Lait : les syndicats inquiets pour le futur
Sitôt signé, sitôt critiqué. Vendredi, l’accord sur le prix du lait, dont l’encre était encore fraîche, suscitait déjà des réactions. De son côté, le ministre de l’Agriculture s’est félicité de l’issue des négociations, tout comme la FNSEA, les JA et la fédération des producteurs de lait (FNPL) qui, dans un communiqué commun ont estimé que « la détermination avait payé grâce à la très forte mobilisation des producteurs ».
Ce point de vue plutôt enthousiaste tranche singulièrement avec les positions défendues par la Confédération Paysanne et la Coordination rurale. La Confédération « dénonce vigoureusement » cet accord interprofessionnel, qui entérine finalement une baisse progressive du prix du lait de 5,92 euros/1 000 litres pour les mois d’août et de septembre, portée à 7 euros pour les trois derniers mois de l’année.

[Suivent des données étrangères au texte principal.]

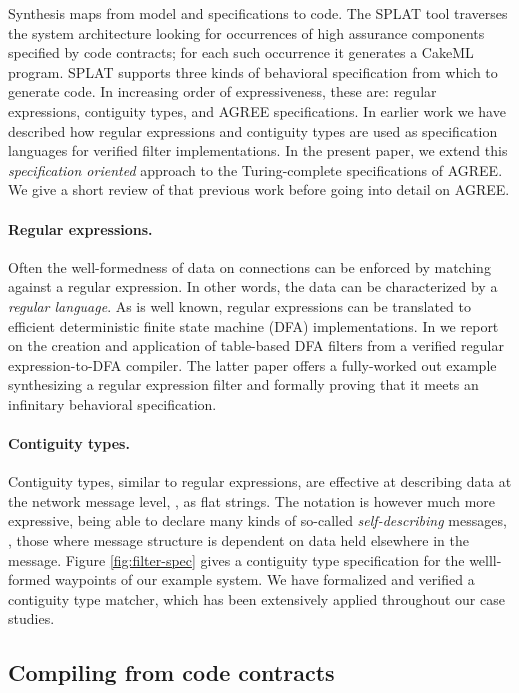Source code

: Synthesis maps from model and specifications to code. The SPLAT tool
traverses the system architecture looking for occurrences of high
assurance components specified by code contracts; for each such
occurrence it generates a CakeML program. SPLAT supports three kinds
of behavioral specification from which to generate code. In increasing
order of expressiveness, these are: regular expressions, contiguity
types, and AGREE specifications. In earlier work we have described how
regular expressions and contiguity types are used as specification
languages for verified filter implementations. In the present paper,
we extend this \emph{specification oriented} approach to the
Turing-complete specifications of AGREE.  We give a short review of
that previous work before going into detail on AGREE.

\paragraph{Regular expressions.} Often the well-formedness of data on connections
can be enforced by matching against a regular expression. In other
words, the data can be characterized by a \emph{regular language}. As
is well known, regular expressions can be translated to efficient
deterministic finite state machine (DFA)
implementations. In \cite{formal-filter-synth-langsec,case-verified-filter}
we report on the creation and application of table-based DFA filters
from a verified regular expression-to-DFA compiler. The latter paper
offers a fully-worked out example synthesizing a regular expression
filter and formally proving that it meets an infinitary behavioral
specification.

\paragraph{Contiguity types\cite{contiguity-types}.}
Contiguity types, similar to regular expressions, are effective at
describing data at the network message level, \eg, as flat
strings. The notation is however much more expressive, being able to
declare many kinds of so-called \emph{self-describing} messages, \ie,
those where message structure is dependent on data held elsewhere in
the message. Figure \ref{fig:filter-spec} gives a contiguity type
specification for the welll-formed waypoints of our example system. We
have formalized and verified a contiguity type matcher, which has been
extensively applied throughout our case studies.

\subsection{Compiling from code contracts}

« Une victoire à la Pyrrhus »
Le syndicat agricole déplore que, malgré la volonté des producteurs de ne pas voir leurs revenus de nouveau ponctionnés (après 9 trimestres consécutifs de baisse des prix à la production), la FNPL ait choisi « de capituler en rase campagne devant l’industrie laitière ». Selon le syndicat, la baisse de revenu consécutive à la diminution du prix du lait correspond à un mois et demi du revenu annuel d’un producteur laitier. Pour la Coordination Rurale, le document signé jeudi dernier est tout simplement « un mauvais accord » et traduit « une victoire à la Pyrrhus ». « L’aide laitière directe qui sera versée à partir d’octobre (d’un montant de 12,15 euros / 1 000 litres) ne compensera jamais la lourde perte de revenu que continuent de subir les éleveurs » dénonce le syndicat. Son président François Lucas réclame que le prix du lait ne soit pas indexé sur les prix à l’exportation, mais exclusivement sur les coûts de revient à la production. « Le principe d’un prix découplé du coût de production fausse la logique. Il n’y a rien de bon à aller se contaminer sur le marché mondial, alors que les produits laitiers européens doivent être adaptés au seul marché européen ». Selon lui, la signature de l’accord a fini de refroidir les producteurs les plus ardents. La Coordination, qui estime qu’il faudrait repenser l’indice lait du CNIEL regrette l’absence en son sein des syndicats minoritaires et dénonce « une interprofession sans pluralisme syndical », en référence à l’exclusivité de la FNPL.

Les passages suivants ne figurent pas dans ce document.